(Items from a dataset)

+ + + +

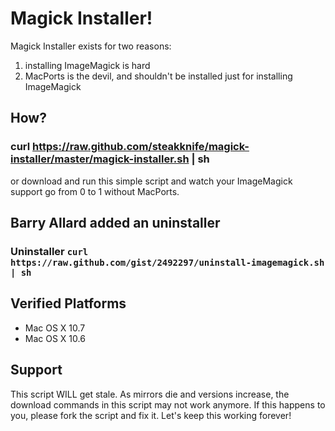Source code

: # Magick Installer!

Magick Installer exists for two reasons:

1. installing ImageMagick is hard
2. MacPorts is the devil, and shouldn't be installed just for installing ImageMagick

## How?

### curl https://raw.github.com/steakknife/magick-installer/master/magick-installer.sh | sh

or download and run this simple script and watch your ImageMagick support go from 0 to 1 without MacPorts.



## Barry Allard added an uninstaller

### Uninstaller `curl https://raw.github.com/gist/2492297/uninstall-imagemagick.sh | sh`



## Verified Platforms

* Mac OS X 10.7
* Mac OS X 10.6

## Support

This script WILL get stale. As mirrors die and versions increase, the download commands in this script may not work anymore. If this happens to you, please fork the script and fix it. Let's keep this working forever!

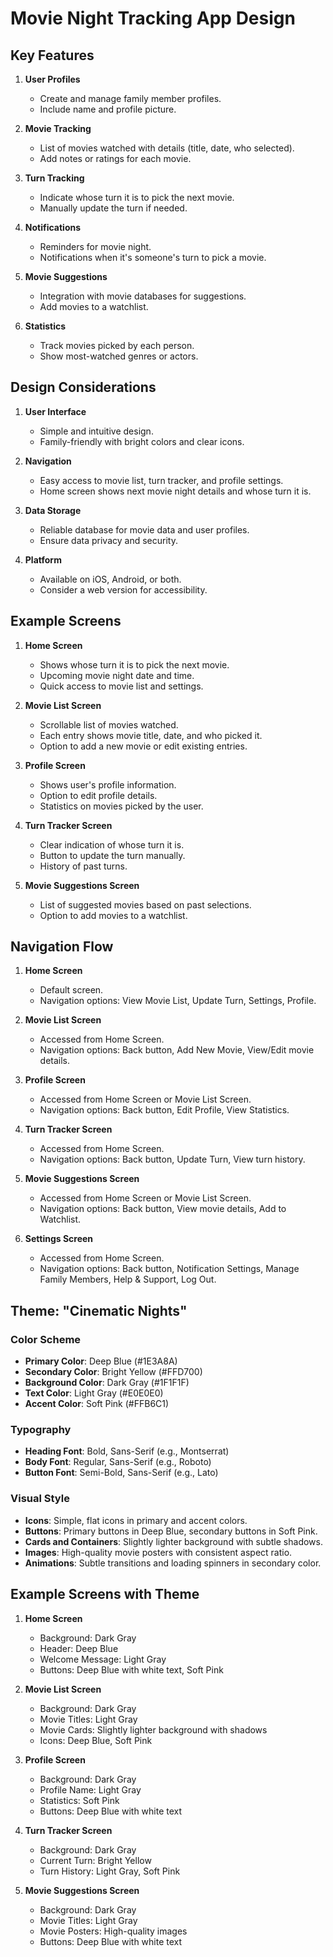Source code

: # Movie Night Tracking App Design

## Key Features

1. **User Profiles**
   - Create and manage family member profiles.
   - Include name and profile picture.

2. **Movie Tracking**
   - List of movies watched with details (title, date, who selected).
   - Add notes or ratings for each movie.

3. **Turn Tracking**
   - Indicate whose turn it is to pick the next movie.
   - Manually update the turn if needed.

4. **Notifications**
   - Reminders for movie night.
   - Notifications when it's someone's turn to pick a movie.

5. **Movie Suggestions**
   - Integration with movie databases for suggestions.
   - Add movies to a watchlist.

6. **Statistics**
   - Track movies picked by each person.
   - Show most-watched genres or actors.

## Design Considerations

1. **User Interface**
   - Simple and intuitive design.
   - Family-friendly with bright colors and clear icons.

2. **Navigation**
   - Easy access to movie list, turn tracker, and profile settings.
   - Home screen shows next movie night details and whose turn it is.

3. **Data Storage**
   - Reliable database for movie data and user profiles.
   - Ensure data privacy and security.

4. **Platform**
   - Available on iOS, Android, or both.
   - Consider a web version for accessibility.

## Example Screens

1. **Home Screen**
   - Shows whose turn it is to pick the next movie.
   - Upcoming movie night date and time.
   - Quick access to movie list and settings.

2. **Movie List Screen**
   - Scrollable list of movies watched.
   - Each entry shows movie title, date, and who picked it.
   - Option to add a new movie or edit existing entries.

3. **Profile Screen**
   - Shows user's profile information.
   - Option to edit profile details.
   - Statistics on movies picked by the user.

4. **Turn Tracker Screen**
   - Clear indication of whose turn it is.
   - Button to update the turn manually.
   - History of past turns.

5. **Movie Suggestions Screen**
   - List of suggested movies based on past selections.
   - Option to add movies to a watchlist.

## Navigation Flow

1. **Home Screen**
   - Default screen.
   - Navigation options: View Movie List, Update Turn, Settings, Profile.

2. **Movie List Screen**
   - Accessed from Home Screen.
   - Navigation options: Back button, Add New Movie, View/Edit movie details.

3. **Profile Screen**
   - Accessed from Home Screen or Movie List Screen.
   - Navigation options: Back button, Edit Profile, View Statistics.

4. **Turn Tracker Screen**
   - Accessed from Home Screen.
   - Navigation options: Back button, Update Turn, View turn history.

5. **Movie Suggestions Screen**
   - Accessed from Home Screen or Movie List Screen.
   - Navigation options: Back button, View movie details, Add to Watchlist.

6. **Settings Screen**
   - Accessed from Home Screen.
   - Navigation options: Back button, Notification Settings, Manage Family Members, Help & Support, Log Out.

## Theme: "Cinematic Nights"

### Color Scheme

- **Primary Color**: Deep Blue (#1E3A8A)
- **Secondary Color**: Bright Yellow (#FFD700)
- **Background Color**: Dark Gray (#1F1F1F)
- **Text Color**: Light Gray (#E0E0E0)
- **Accent Color**: Soft Pink (#FFB6C1)

### Typography

- **Heading Font**: Bold, Sans-Serif (e.g., Montserrat)
- **Body Font**: Regular, Sans-Serif (e.g., Roboto)
- **Button Font**: Semi-Bold, Sans-Serif (e.g., Lato)

### Visual Style

- **Icons**: Simple, flat icons in primary and accent colors.
- **Buttons**: Primary buttons in Deep Blue, secondary buttons in Soft Pink.
- **Cards and Containers**: Slightly lighter background with subtle shadows.
- **Images**: High-quality movie posters with consistent aspect ratio.
- **Animations**: Subtle transitions and loading spinners in secondary color.

## Example Screens with Theme

1. **Home Screen**
   - Background: Dark Gray
   - Header: Deep Blue
   - Welcome Message: Light Gray
   - Buttons: Deep Blue with white text, Soft Pink

2. **Movie List Screen**
   - Background: Dark Gray
   - Movie Titles: Light Gray
   - Movie Cards: Slightly lighter background with shadows
   - Icons: Deep Blue, Soft Pink

3. **Profile Screen**
   - Background: Dark Gray
   - Profile Name: Light Gray
   - Statistics: Soft Pink
   - Buttons: Deep Blue with white text

4. **Turn Tracker Screen**
   - Background: Dark Gray
   - Current Turn: Bright Yellow
   - Turn History: Light Gray, Soft Pink

5. **Movie Suggestions Screen**
   - Background: Dark Gray
   - Movie Titles: Light Gray
   - Movie Posters: High-quality images
   - Buttons: Deep Blue with white text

+ + + +

Search the entries for the word "lighter", then gather every line that has it.

- **Cards and Containers**: Slightly lighter background with subtle shadows.
   - Movie Cards: Slightly lighter background with shadows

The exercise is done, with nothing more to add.